James Axler – Bitter Fruit

“I was born back then,” Boldt said. “As you were. I was nine years old when the world ended. My father placed us in cryo sleep. So you are not the only traveler through time.”

Mildred watched a pair of men tilling the ground by hand, working with long-handled tools that looked like overambitious hoes. “Where is your father?”

“Dead,” Boldt said. “He died in the cryo chamber.”

“So you’ve been alone.” For a moment Mildred almost felt empathetic for the loneliness she heard in the man’s voice. “I’m sorry.”

“I have my memories of him. And I have his work to carry on.”

“How many of these people were in cryo sleep with you?”

“None. Just my father and I. There was supposed to be another man who joined us. Henry Walker.”

“Colonel Henry Walker?” Mildred asked.

Boldt turned to eye her curiously. “You know him?”

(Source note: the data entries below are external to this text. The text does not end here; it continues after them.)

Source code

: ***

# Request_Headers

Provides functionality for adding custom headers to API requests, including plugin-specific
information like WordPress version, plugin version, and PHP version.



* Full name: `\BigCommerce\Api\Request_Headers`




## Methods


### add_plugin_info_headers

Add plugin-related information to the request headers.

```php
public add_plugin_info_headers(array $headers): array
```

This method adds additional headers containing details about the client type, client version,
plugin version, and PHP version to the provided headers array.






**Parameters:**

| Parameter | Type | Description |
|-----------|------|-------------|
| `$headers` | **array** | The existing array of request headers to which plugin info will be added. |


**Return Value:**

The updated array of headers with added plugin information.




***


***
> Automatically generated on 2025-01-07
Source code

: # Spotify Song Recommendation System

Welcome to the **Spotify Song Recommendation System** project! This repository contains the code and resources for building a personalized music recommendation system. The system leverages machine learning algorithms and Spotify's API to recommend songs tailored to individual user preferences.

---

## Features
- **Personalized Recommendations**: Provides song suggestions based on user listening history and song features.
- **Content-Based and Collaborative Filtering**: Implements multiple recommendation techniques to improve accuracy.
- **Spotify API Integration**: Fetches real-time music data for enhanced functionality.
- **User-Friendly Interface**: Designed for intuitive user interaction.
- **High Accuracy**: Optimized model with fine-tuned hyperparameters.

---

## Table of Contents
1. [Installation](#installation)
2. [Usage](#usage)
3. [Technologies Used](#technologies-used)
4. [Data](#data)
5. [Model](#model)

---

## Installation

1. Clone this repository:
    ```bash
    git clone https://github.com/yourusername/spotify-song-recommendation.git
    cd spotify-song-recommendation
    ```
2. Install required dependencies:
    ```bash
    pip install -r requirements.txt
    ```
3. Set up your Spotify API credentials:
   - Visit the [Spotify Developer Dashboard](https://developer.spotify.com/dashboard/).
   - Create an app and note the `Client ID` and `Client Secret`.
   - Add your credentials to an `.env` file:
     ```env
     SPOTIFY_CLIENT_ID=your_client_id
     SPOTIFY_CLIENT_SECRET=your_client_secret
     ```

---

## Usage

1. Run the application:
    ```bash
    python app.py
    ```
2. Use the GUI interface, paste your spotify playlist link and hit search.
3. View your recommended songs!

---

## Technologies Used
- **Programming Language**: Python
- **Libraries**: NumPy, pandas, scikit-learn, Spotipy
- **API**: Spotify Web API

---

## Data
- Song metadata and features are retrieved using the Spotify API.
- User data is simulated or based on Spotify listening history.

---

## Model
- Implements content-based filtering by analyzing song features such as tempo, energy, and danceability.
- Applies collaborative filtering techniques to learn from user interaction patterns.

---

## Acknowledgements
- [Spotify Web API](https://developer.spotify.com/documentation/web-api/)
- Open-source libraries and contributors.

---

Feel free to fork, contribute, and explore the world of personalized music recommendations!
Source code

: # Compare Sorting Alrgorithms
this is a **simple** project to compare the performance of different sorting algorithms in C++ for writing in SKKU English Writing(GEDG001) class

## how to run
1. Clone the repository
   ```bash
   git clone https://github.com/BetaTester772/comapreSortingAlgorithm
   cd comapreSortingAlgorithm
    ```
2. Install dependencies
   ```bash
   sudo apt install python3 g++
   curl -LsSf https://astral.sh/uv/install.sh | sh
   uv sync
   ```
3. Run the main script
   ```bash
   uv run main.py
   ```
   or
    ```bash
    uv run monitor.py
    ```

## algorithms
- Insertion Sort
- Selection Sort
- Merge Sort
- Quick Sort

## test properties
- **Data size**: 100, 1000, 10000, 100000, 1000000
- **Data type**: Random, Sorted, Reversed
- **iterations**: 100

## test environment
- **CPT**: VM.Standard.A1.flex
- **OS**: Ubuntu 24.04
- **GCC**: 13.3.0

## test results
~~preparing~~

“Not personally,” Mildred said. “My friends and I found his body in the place I was in before I got here.” She quickly explained about the corpse the companions had found in the White Sands redoubt. Giving Boldt the information couldn’t hurt anything, and it would suggest that she was trying to deal with him honestly.

“Too bad,” Boldt said. “He helped my father build Wildroot.”

“How?”

“Walker worked with the United States,” the Celtic prince said. He switched his attention to a small field to the right. An old woman dressed in a dark green dress that had been patched over many times sat on her folded knees before a couple dozen vine beds. She was singing, and her voice carried over to the cart.

Mildred didn’t recognize all the words or the music, but the song itself was captivating, speaking of cold mornings and high places, of the will to survive.

“At the time,” Boldt continued, “the United States was involved in a number of research projects. You’ve heard of the Totality Concept?”

“Yes.”

Boldt regarded her. “I thought you might have. If you knew about the mat-trans units, you’d know about the Totality Concept.”

“Walker worked for the Totality Concept?”

“No. For another like it. You must remember, in those times no one fully trusted anyone else. The organization Walker worked for, the Lydecker Foundation, was a shadow of the Totality Concept, exploring many of the same interests as the researchers in the Totality Concept, but working independently.”

“Cross-referencing their findings.”

“Yes.” Boldt signaled for the cart driver to stop. “Sometimes the research followed along the same lines as the other redoubts’. Sometimes it took new paths.”

“Like Project Calypso.”

“I’ve never heard of that.” Boldt stepped out of the cart. “Come with me.”

Mildred got out and followed. Her guards stayed close to her.

“Colonel Walker was in charge of the funding and disbursements of the foundation,” Boldt said. “He created the means and managed the money my father needed to build the seedings of Wildroot.”

“Why?”

Boldt gestured toward the vine spread out over the ground. “Watch.”

The old woman kept on singing, though she had to have known of the others now watching her. Her eyes were closed in concentration. Slowly, beseechingly, she lifted her hands.

As if to mimic the movement, the vines suddenly started lifting, as well, digging themselves free of the earth and standing at rigid attention. The old woman swayed her body back and forth, and the vines mirrored her movements.

“Tanglers,” Boldt said. A smile carved his lean face. “One of my father’s chief successes. They have become our defense, a source of clothing in their fibers, and food, because they bear three different varieties of fruits and vegetables.”

Hypnotized, Mildred reached out toward one of the delicate vines. None of them was over six feet in length. They looked like thin rope, hard and twisted.

“No!”

Boldt’s shout galvanized the guard nearest Mildred into action. He slapped her hand away just as the vine came speeding toward it, just before she saw the thorn suddenly jet out the end of the vine, dripping ichor.

The vine twisted and curled anxiously, searching for her. It caused the vines next to it to become unsettled, as well, and they went on the defensive, too.